Ice and dust, sediments and fossils provide a record of past climate change and the evolution of life. Studying the record of periods of great change can shed light on current challenges, and help us understand how variations in our climate affect life on Earth. There were great variations in both biodiversity and climate during the Devonian and Carboniferous Periods (419 – 229 million years ago), which were the focus of a 5-year International Geoscience Programme (IGCP) project. A new publication entitled “Planet Earth – In Deep Time” lays out the findings of this collaborative effort involving specialists from over 30 countries.

A changing climate with a large drop in temperature and atmospheric CO2 levels, growing continental land mass as a result of very high plate tectonic activity, and great variations in biodiversity characterize the Devonian and Carboniferous Periods (419 – 229 million years ago).
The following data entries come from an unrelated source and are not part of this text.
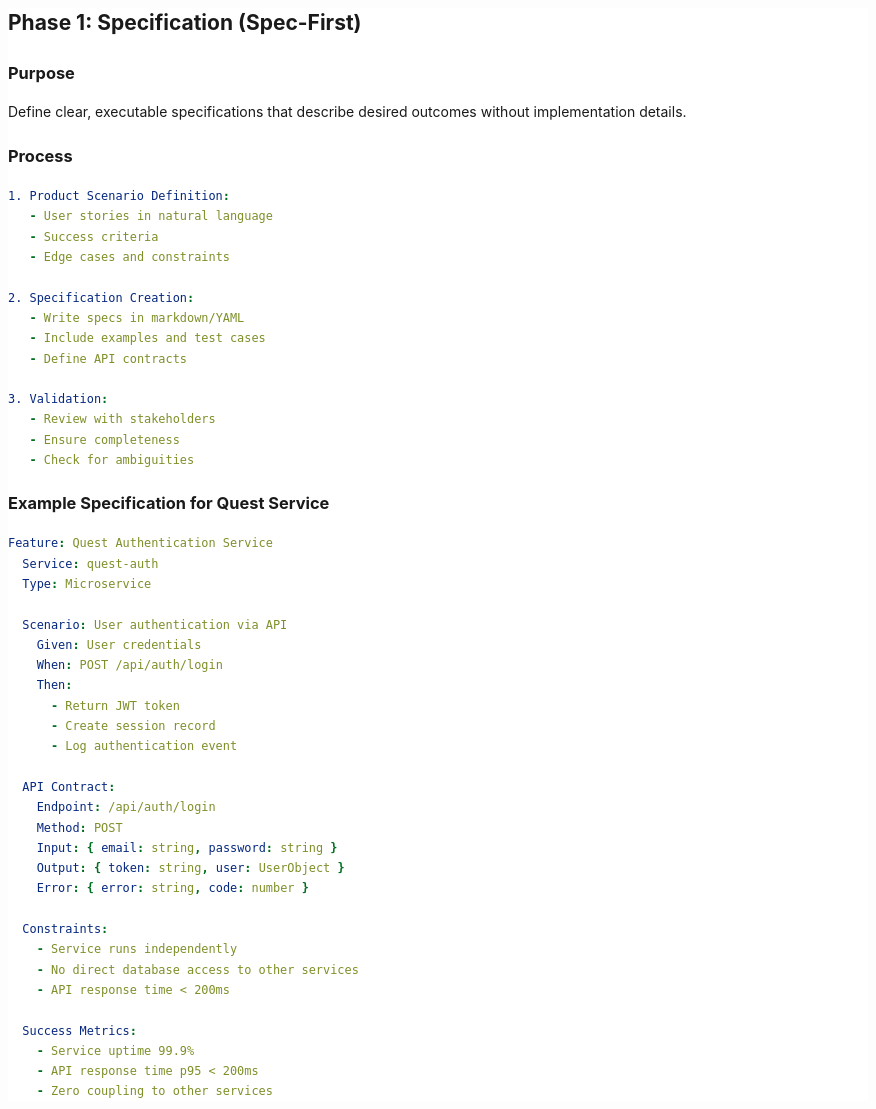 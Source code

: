 
## Phase 1: Specification (Spec-First)

### Purpose
Define clear, executable specifications that describe desired outcomes without implementation details.

### Process
```yaml
1. Product Scenario Definition:
   - User stories in natural language
   - Success criteria
   - Edge cases and constraints

2. Specification Creation:
   - Write specs in markdown/YAML
   - Include examples and test cases
   - Define API contracts

3. Validation:
   - Review with stakeholders
   - Ensure completeness
   - Check for ambiguities
```

### Example Specification for Quest Service
```yaml
Feature: Quest Authentication Service
  Service: quest-auth
  Type: Microservice
  
  Scenario: User authentication via API
    Given: User credentials
    When: POST /api/auth/login
    Then: 
      - Return JWT token
      - Create session record
      - Log authentication event
  
  API Contract:
    Endpoint: /api/auth/login
    Method: POST
    Input: { email: string, password: string }
    Output: { token: string, user: UserObject }
    Error: { error: string, code: number }
  
  Constraints:
    - Service runs independently
    - No direct database access to other services
    - API response time < 200ms
  
  Success Metrics:
    - Service uptime 99.9%
    - API response time p95 < 200ms
    - Zero coupling to other services
```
Aiming to increase and refine our documentation of biodiversity mainly in tropical realms during Early Devonian-Early Carboniferous times and to identify links to climate change, the IGCP project Climate Change and Biodiversity Patterns in the Mid-Paleozoic (IGCP 596) was specifically interested in the interaction between climate change and biodiversity in this period of our Earth’s history. This was a period when terrestrial ecosystems experienced a biodiversity boom, while oceanic ecosystems suffered catastrophic extinctions.

The book “Planet Earth – In Deep Time”, authored by 114 specialists from over 30 countries, introduces the key areas of IGCP 596’s research into earth deposits of the Devonian and Carboniferous Periods. It shows the different findings in various countries around the world, with each chapter on a specific country in both English and the national language.

The project incorporated scientific as well as social purposes. On the one hand, the results of the project could help us to understand our present day situation and climate change in the future. On the other hand, the project’s novel combination of global earth system sciences and analytical paleobiology involved and educated young researchers, who will be responsible for preserving our knowledge for future generations.

For over forty years, UNESCO has worked together with the International Union for Geological Sciences (IUGS) to mobilize global cooperation in the Earth sciences through the International Geoscience Programme (IGCP). This Programme has provided an important platform for scientists from across the world to push the frontiers of knowledge forward through concrete projects.

IGCP has always built bridges between disciplines and between scientists, including students and early career scientists, with aims of stimulating cutting-edge research and sharing scientific knowledge for the benefit of all.